1. Demotivator: A wallboard should not be used to create a competitive environment or point out the weaknesses of the agents. Doing these things demotivate the call centre and the agents. This will also create a quality issue - why should I care when the company does not care about me.

2. Artwork on the wall: The wrong content is being displayed on the wallboards. if the content is not anything I can control, isn't about anything that I work on, points out my faults and errors why would I want to look at it?

3. If there no goals or objectives for the wallboard the content will be "just the usual stuff".

Wallboards need to be used properly to improve the status and performance in the call centre.

* Display only group information and not agent specific information. Save the agent specific information for the desktop.

* Display the goal, current status and variance. This explains what is important to the call centre and how the group is performing.

* Determine your goals and objective for the call centre and use the wallboard to help achieve those goals.

* Don't display so much content that the wallboard cannot possibly be read by an agent.

* Try taking a positive approach to the content. Answer rate instead of Abandon rate, for example.

The success of a wallboard is reflection of how much thought and work went into the data that is captured and content that is displayed.


Motiv8 Solutions Ltd

lets be honest everybody. Is the wallboard there for the management or the agents benefit and what would be the effect of taking it away? Our experience in lots of different contact centres in-house, outsourced, off-shore, is that wallboards are wallpaper and ignored by the agents and inadvertently a de-motivator.
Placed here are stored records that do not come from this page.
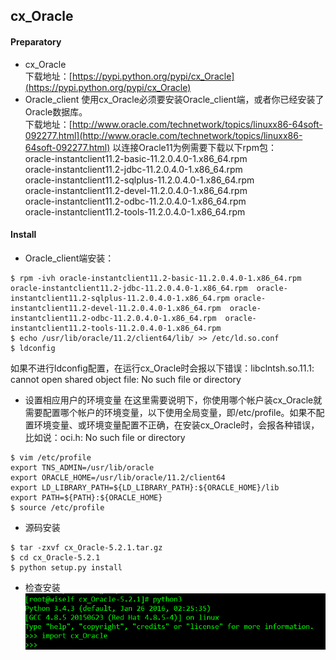 ## cx_Oracle
#### Preparatory
* cx_Oracle  
下载地址：[https://pypi.python.org/pypi/cx_Oracle](https://pypi.python.org/pypi/cx_Oracle)
* Oracle_client
使用cx_Oracle必须要安装Oracle_client端，或者你已经安装了Oracle数据库。  
下载地址：[http://www.oracle.com/technetwork/topics/linuxx86-64soft-092277.html](http://www.oracle.com/technetwork/topics/linuxx86-64soft-092277.html)
以连接Oracle11为例需要下载以下rpm包：  
oracle-instantclient11.2-basic-11.2.0.4.0-1.x86_64.rpm  
oracle-instantclient11.2-jdbc-11.2.0.4.0-1.x86_64.rpm  
oracle-instantclient11.2-sqlplus-11.2.0.4.0-1.x86_64.rpm  
oracle-instantclient11.2-devel-11.2.0.4.0-1.x86_64.rpm  
oracle-instantclient11.2-odbc-11.2.0.4.0-1.x86_64.rpm  
oracle-instantclient11.2-tools-11.2.0.4.0-1.x86_64.rpm  

#### Install
* Oracle_client端安装：  
```
$ rpm -ivh oracle-instantclient11.2-basic-11.2.0.4.0-1.x86_64.rpm  oracle-instantclient11.2-jdbc-11.2.0.4.0-1.x86_64.rpm  oracle-instantclient11.2-sqlplus-11.2.0.4.0-1.x86_64.rpm oracle-instantclient11.2-devel-11.2.0.4.0-1.x86_64.rpm  oracle-instantclient11.2-odbc-11.2.0.4.0-1.x86_64.rpm  oracle-instantclient11.2-tools-11.2.0.4.0-1.x86_64.rpm
$ echo /usr/lib/oracle/11.2/client64/lib/ >> /etc/ld.so.conf
$ ldconfig
```
如果不进行ldconfig配置，在运行cx_Oracle时会报以下错误：libclntsh.so.11.1: cannot open shared object file: No such file or directory

* 设置相应用户的环境变量
在这里需要说明下，你使用哪个帐户装cx_Oracle就需要配置哪个帐户的环境变量，以下使用全局变量，即/etc/profile。如果不配置环境变量、或环境变量配置不正确，在安装cx_Oracle时，会报各种错误，比如说：oci.h: No such file or directory  
```
$ vim /etc/profile  
export TNS_ADMIN=/usr/lib/oracle 
export ORACLE_HOME=/usr/lib/oracle/11.2/client64  
export LD_LIBRARY_PATH=${LD_LIBRARY_PATH}:${ORACLE_HOME}/lib  
export PATH=${PATH}:${ORACLE_HOME}  
$ source /etc/profile
```

* 源码安装
```
$ tar -zxvf cx_Oracle-5.2.1.tar.gz  
$ cd cx_Oracle-5.2.1  
$ python setup.py install  
```

* 检查安装  
![](ExternalFiles/cx_oracle_python3.png)




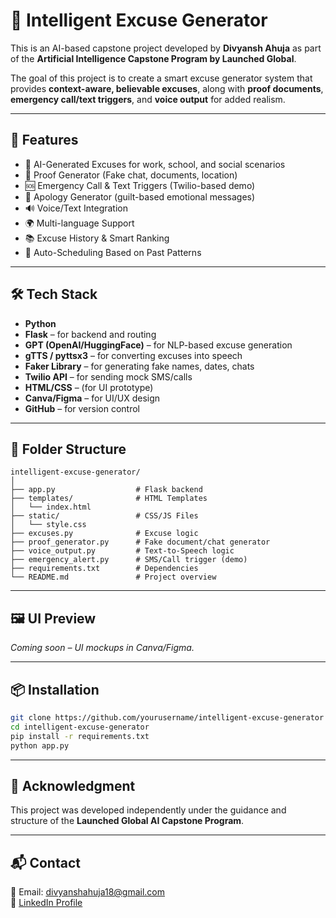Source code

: 
# 🧠 Intelligent Excuse Generator

This is an AI-based capstone project developed by **Divyansh Ahuja** as part of the **Artificial Intelligence Capstone Program by Launched Global**.

The goal of this project is to create a smart excuse generator system that provides **context-aware, believable excuses**, along with **proof documents**, **emergency call/text triggers**, and **voice output** for added realism.

---

## 🚀 Features

- 🤖 AI-Generated Excuses for work, school, and social scenarios
- 📄 Proof Generator (Fake chat, documents, location)
- 🆘 Emergency Call & Text Triggers (Twilio-based demo)
- 💬 Apology Generator (guilt-based emotional messages)
- 🔊 Voice/Text Integration
- 🌍 Multi-language Support
- 📚 Excuse History & Smart Ranking
- 📅 Auto-Scheduling Based on Past Patterns

---

## 🛠️ Tech Stack

- **Python**
- **Flask** – for backend and routing
- **GPT (OpenAI/HuggingFace)** – for NLP-based excuse generation
- **gTTS / pyttsx3** – for converting excuses into speech
- **Faker Library** – for generating fake names, dates, chats
- **Twilio API** – for sending mock SMS/calls
- **HTML/CSS** – (for UI prototype)
- **Canva/Figma** – for UI/UX design
- **GitHub** – for version control

---

## 🧩 Folder Structure

```
intelligent-excuse-generator/
│
├── app.py                  # Flask backend
├── templates/              # HTML Templates
│   └── index.html
├── static/                 # CSS/JS Files
│   └── style.css
├── excuses.py              # Excuse logic
├── proof_generator.py      # Fake document/chat generator
├── voice_output.py         # Text-to-Speech logic
├── emergency_alert.py      # SMS/Call trigger (demo)
├── requirements.txt        # Dependencies
└── README.md               # Project overview
```

---

## 🖼️ UI Preview

*Coming soon – UI mockups in Canva/Figma.*

---

## 📦 Installation

```bash
git clone https://github.com/yourusername/intelligent-excuse-generator
cd intelligent-excuse-generator
pip install -r requirements.txt
python app.py
```

---

## 📌 Acknowledgment

This project was developed independently under the guidance and structure of the **Launched Global AI Capstone Program**.

---

## 📬 Contact

📧 Email: divyanshahuja18@gmail.com  
🔗 [LinkedIn Profile](http://linkedin.com/in/divyansh-ahuja-b07061367)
Perhaps we should have Jonty do a survey on the subject?

Call Centre Manager

The Private Clinic

Hi all

We have a wallboard up in our call centre and I believe that it is a very important part of our success. The culture of the Call Centre determines the way clients are dealt with and not the Wallboard. Although we spend enough time with each client, the wallboard is a reminder of what lies ahead. If there is 3 or 5 people in the queue the agent know to speed it up a bit without letting the client down. Ours clients also by now know that we normally spend a lot of time with them at their pace, so when it goes slightly quicker it is not an issue. We are fortunate and that we have seen the value in spending time with our clients if needed (the majority of them just want to book the appointment and get done with the call) so we very seldom have a constant queue of clients.

Specialist Lead


Great comments and input, thank you everyone, it's really helpful.